§ TASK TO COMPLETE
Nothing but the pictures gets dropped; retype every entry exactly.
/---
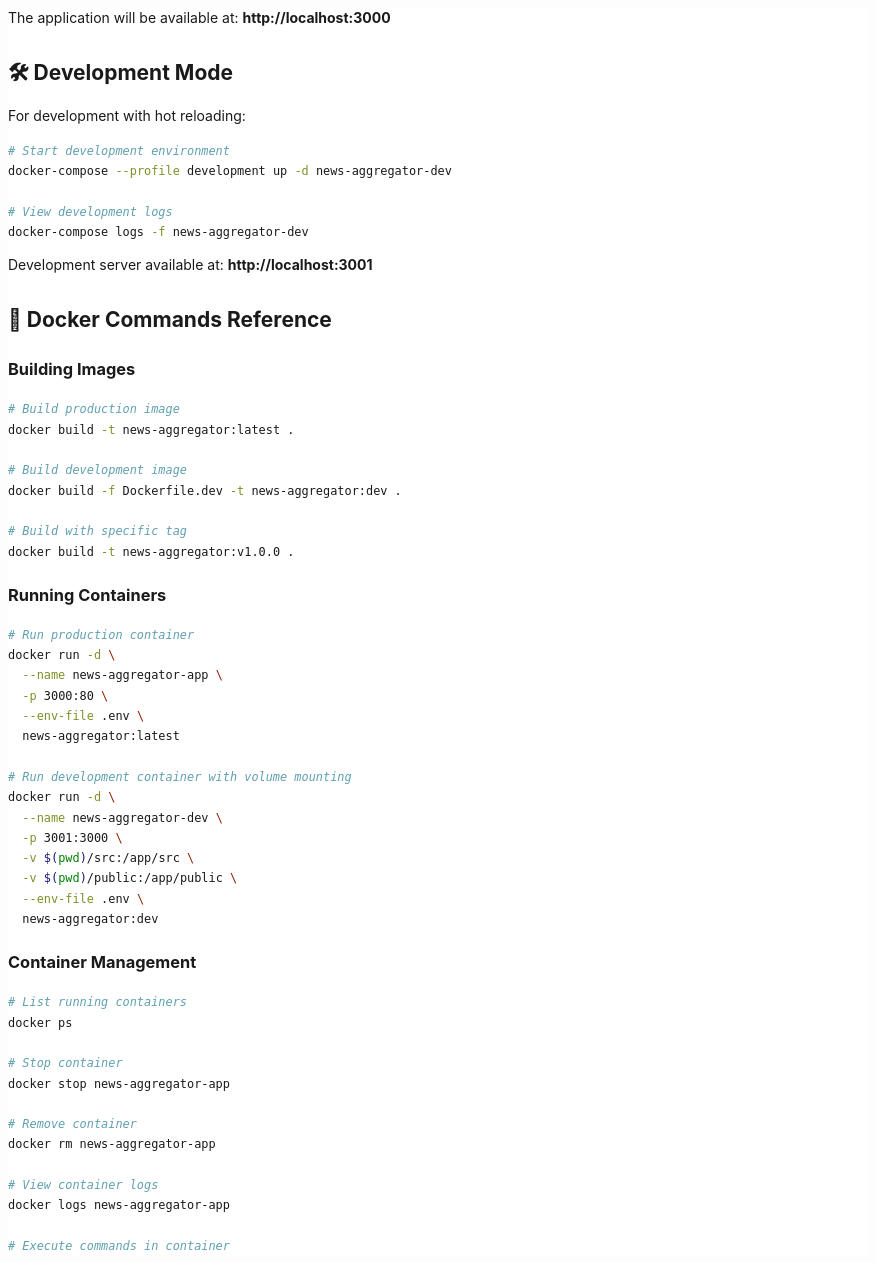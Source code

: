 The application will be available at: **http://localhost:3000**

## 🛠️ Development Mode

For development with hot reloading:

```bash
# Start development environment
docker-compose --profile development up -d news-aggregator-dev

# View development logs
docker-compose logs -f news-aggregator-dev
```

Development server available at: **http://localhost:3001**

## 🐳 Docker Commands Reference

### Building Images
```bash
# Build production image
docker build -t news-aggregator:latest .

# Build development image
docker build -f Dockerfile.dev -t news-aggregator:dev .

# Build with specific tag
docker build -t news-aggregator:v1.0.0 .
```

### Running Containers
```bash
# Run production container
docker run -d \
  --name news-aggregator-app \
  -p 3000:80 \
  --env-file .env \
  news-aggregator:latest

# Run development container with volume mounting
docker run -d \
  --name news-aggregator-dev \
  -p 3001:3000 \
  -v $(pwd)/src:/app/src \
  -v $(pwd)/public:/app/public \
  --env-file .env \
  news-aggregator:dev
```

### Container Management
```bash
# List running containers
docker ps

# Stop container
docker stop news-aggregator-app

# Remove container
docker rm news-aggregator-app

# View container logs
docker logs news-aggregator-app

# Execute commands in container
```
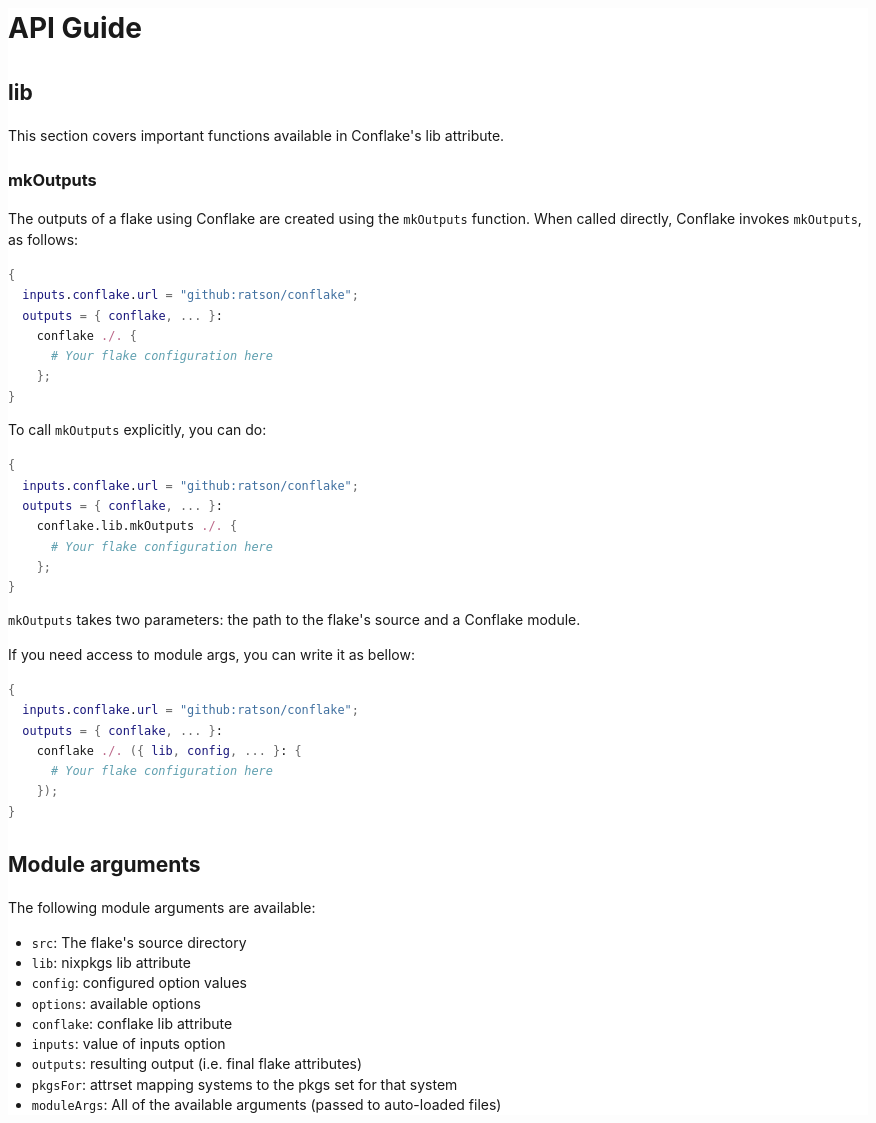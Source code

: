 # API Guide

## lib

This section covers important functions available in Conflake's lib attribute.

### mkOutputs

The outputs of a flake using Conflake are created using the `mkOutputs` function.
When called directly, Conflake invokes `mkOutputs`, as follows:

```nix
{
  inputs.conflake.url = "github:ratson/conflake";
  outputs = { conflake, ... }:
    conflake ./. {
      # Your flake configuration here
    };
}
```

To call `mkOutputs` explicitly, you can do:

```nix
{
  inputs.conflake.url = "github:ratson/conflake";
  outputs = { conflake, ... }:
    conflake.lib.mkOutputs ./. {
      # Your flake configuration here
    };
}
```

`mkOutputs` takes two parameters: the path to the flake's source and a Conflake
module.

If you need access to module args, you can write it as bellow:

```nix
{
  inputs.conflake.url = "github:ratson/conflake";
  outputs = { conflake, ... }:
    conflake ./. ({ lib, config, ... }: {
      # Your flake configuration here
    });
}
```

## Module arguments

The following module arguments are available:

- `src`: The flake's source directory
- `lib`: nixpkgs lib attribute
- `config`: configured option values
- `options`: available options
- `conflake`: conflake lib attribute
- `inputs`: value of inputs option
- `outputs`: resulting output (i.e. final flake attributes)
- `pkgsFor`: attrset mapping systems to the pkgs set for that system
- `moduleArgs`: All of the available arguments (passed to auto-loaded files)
\---
§ WRITTEN RESPONSE
Source code

: The application will be available at: **http://localhost:3000**

## 🛠️ Development Mode

For development with hot reloading:

```bash
# Start development environment
docker-compose --profile development up -d news-aggregator-dev

# View development logs
docker-compose logs -f news-aggregator-dev
```

Development server available at: **http://localhost:3001**

## 🐳 Docker Commands Reference

### Building Images
```bash
# Build production image
docker build -t news-aggregator:latest .

# Build development image
docker build -f Dockerfile.dev -t news-aggregator:dev .

# Build with specific tag
docker build -t news-aggregator:v1.0.0 .
```

### Running Containers
```bash
# Run production container
docker run -d \
  --name news-aggregator-app \
  -p 3000:80 \
  --env-file .env \
  news-aggregator:latest

# Run development container with volume mounting
docker run -d \
  --name news-aggregator-dev \
  -p 3001:3000 \
  -v $(pwd)/src:/app/src \
  -v $(pwd)/public:/app/public \
  --env-file .env \
  news-aggregator:dev
```

### Container Management
```bash
# List running containers
docker ps

# Stop container
docker stop news-aggregator-app

# Remove container
docker rm news-aggregator-app

# View container logs
docker logs news-aggregator-app

# Execute commands in container
```
Source code

: # API Guide

## lib

This section covers important functions available in Conflake's lib attribute.

### mkOutputs

The outputs of a flake using Conflake are created using the `mkOutputs` function.
When called directly, Conflake invokes `mkOutputs`, as follows:

```nix
{
  inputs.conflake.url = "github:ratson/conflake";
  outputs = { conflake, ... }:
    conflake ./. {
      # Your flake configuration here
    };
}
```

To call `mkOutputs` explicitly, you can do:

```nix
{
  inputs.conflake.url = "github:ratson/conflake";
  outputs = { conflake, ... }:
    conflake.lib.mkOutputs ./. {
      # Your flake configuration here
    };
}
```

`mkOutputs` takes two parameters: the path to the flake's source and a Conflake
module.

If you need access to module args, you can write it as bellow:

```nix
{
  inputs.conflake.url = "github:ratson/conflake";
  outputs = { conflake, ... }:
    conflake ./. ({ lib, config, ... }: {
      # Your flake configuration here
    });
}
```

## Module arguments

The following module arguments are available:

- `src`: The flake's source directory
- `lib`: nixpkgs lib attribute
- `config`: configured option values
- `options`: available options
- `conflake`: conflake lib attribute
- `inputs`: value of inputs option
- `outputs`: resulting output (i.e. final flake attributes)
- `pkgsFor`: attrset mapping systems to the pkgs set for that system
- `moduleArgs`: All of the available arguments (passed to auto-loaded files)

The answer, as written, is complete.